Com. v. Matthews

Decision Date24 November 1896
Citation167 Mass. 173,45 N.E. 92
PartiesCOMMONWEALTH v. MATTHEWS.
CourtUnited States State Supreme Judicial Court of Massachusetts Supreme Court
COUNSEL

Hosea

Kingman, for defendant.

Robert O. Harris, Dist. Atty., for the Commonwealth.

OPINION

LATHROP J.

The defendant was indicted in Plymouth county for keeping and maintaining at Brockton, in that county, a common nuisance namely, a tenement used for the illegal sale, and illegal keeping for sale, of intoxicating liquors. At the trial there was no evidence tending to show the keeping of any tenement by the defendant in Brockton, but there was evidence tending to show the keeping of a tenement by him, for the illegal purposes alleged, in Easton, in the county of Bristol, but within 100 rods of the boundary line between said counties. The defendant excepted to the admission of the evidence, and also to the refusal of the court to instruct the jury to return a verdict of not guilty, by reason of a variance; and the case comes before us on these exceptions, the defendant having been found guilty.

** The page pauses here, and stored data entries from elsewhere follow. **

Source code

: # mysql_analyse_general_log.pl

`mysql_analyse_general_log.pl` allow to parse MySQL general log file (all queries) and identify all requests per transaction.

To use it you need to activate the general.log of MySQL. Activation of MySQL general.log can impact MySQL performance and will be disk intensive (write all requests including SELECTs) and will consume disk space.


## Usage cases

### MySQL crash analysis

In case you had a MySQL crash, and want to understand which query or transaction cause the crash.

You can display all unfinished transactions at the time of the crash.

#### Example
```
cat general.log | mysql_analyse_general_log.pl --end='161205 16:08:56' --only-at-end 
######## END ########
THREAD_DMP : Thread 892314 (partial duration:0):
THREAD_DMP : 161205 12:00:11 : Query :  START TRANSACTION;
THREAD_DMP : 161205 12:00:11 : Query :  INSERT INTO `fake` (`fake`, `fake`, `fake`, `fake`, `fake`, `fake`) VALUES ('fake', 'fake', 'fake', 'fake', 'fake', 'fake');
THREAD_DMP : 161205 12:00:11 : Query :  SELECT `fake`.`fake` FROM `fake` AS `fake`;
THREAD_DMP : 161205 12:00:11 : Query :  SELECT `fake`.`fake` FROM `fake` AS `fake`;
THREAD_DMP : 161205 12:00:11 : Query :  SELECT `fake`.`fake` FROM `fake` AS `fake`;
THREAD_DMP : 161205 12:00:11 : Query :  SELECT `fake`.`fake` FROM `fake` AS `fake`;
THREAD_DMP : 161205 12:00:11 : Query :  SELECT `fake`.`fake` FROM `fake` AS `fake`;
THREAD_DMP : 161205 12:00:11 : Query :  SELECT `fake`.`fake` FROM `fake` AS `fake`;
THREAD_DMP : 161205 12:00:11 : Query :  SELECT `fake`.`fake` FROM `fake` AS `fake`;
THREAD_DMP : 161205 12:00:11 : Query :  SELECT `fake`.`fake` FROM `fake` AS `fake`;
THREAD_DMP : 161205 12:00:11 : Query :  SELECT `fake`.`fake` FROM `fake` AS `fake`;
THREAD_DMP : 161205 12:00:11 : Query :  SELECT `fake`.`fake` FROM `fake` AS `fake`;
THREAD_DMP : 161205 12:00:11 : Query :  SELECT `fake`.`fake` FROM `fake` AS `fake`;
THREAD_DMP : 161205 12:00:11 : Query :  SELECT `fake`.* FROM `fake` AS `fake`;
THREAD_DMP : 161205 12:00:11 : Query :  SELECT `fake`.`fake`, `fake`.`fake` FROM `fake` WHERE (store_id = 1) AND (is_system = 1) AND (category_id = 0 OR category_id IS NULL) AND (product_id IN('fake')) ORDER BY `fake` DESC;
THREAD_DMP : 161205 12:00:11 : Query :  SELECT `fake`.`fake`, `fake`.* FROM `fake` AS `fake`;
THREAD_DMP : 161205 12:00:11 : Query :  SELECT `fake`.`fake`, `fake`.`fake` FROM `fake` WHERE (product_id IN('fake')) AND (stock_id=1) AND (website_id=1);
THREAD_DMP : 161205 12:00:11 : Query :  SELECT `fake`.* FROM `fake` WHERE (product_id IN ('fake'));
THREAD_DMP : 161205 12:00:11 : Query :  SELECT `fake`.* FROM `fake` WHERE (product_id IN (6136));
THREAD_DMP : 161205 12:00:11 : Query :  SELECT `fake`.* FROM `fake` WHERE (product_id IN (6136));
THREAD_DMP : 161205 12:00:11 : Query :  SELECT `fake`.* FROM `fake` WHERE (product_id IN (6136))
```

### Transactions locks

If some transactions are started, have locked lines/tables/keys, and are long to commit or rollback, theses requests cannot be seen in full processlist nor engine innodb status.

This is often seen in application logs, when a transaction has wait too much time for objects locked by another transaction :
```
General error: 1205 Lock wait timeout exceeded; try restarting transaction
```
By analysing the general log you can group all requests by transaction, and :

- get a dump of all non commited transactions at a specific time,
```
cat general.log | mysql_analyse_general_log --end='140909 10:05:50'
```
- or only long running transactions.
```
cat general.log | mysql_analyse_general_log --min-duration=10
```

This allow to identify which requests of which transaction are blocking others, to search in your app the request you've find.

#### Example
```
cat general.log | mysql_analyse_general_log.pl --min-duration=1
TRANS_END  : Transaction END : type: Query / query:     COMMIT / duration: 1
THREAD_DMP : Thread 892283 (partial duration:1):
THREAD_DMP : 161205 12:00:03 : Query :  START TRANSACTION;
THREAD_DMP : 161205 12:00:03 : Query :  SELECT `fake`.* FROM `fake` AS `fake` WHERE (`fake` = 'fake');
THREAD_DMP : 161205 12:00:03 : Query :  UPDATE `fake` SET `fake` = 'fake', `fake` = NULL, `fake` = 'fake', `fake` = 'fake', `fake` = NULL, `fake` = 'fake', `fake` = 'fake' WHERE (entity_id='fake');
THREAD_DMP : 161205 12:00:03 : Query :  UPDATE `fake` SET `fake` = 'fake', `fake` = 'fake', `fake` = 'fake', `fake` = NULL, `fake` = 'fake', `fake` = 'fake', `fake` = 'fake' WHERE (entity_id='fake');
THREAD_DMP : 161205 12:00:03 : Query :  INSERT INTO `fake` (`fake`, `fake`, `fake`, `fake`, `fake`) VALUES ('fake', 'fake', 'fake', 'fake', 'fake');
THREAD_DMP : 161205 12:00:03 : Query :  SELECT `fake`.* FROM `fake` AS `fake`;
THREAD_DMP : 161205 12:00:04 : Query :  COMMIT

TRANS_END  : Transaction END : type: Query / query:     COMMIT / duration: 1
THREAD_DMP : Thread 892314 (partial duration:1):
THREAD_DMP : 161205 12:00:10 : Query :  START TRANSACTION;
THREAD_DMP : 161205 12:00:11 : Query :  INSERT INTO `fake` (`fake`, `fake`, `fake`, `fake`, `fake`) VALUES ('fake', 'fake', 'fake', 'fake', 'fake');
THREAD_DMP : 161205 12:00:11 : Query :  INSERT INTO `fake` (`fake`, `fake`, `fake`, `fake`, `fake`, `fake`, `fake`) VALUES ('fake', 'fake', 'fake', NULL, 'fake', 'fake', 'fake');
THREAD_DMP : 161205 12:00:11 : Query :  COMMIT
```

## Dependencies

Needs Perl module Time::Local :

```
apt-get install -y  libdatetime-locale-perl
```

The precise question presented in this case has not been decided. There is no doubt that the offense charged in the indictment is a local offense, and ordinarily the place must be proved as laid. Thus, if such offense is alleged to have been committed at a town named, and the entire tenement is shown to have been in another town, both towns being in the same county, there is a variance, and the defendant cannot be convicted. Com. v. Heffron, 102 Mass. 148; Com v. Bacon, 108 Mass. 26; Com. v. Hersey, 144 Mass. 297, 11 N.E. 116. The question then arises how far is this rule affected by the provisions of the Public Statutes (chapter 213, § 19), which are as follows: "An offence committed on the boundary line of two counties, or within one hundred rods of such line, may be alleged to have been committed, and may be prosecuted and punished, in either county." In Com. v. Gillon, 2 Allen, 502, the defendant was convicted before the police court of Milford on a complaint which charged him with a single sale of intoxicating liquor at Milford, in the county of Worcester. On appeal it appeared that the sale was in fact made at Holliston, in the county of Middlesex, but within 100 rods of the boundary line between the two counties. It was held that the police court of Milford had jurisdiction of the offense charged, and that the complaint need not set forth, as the place of the commission of the offense, that it was on the boundary line of the counties of Worcester and Middlesex, and within 100 rods of the dividing line between them. It is to be noticed that in the case last cited the offense was not a local offense, and it was not necessary to prove that it...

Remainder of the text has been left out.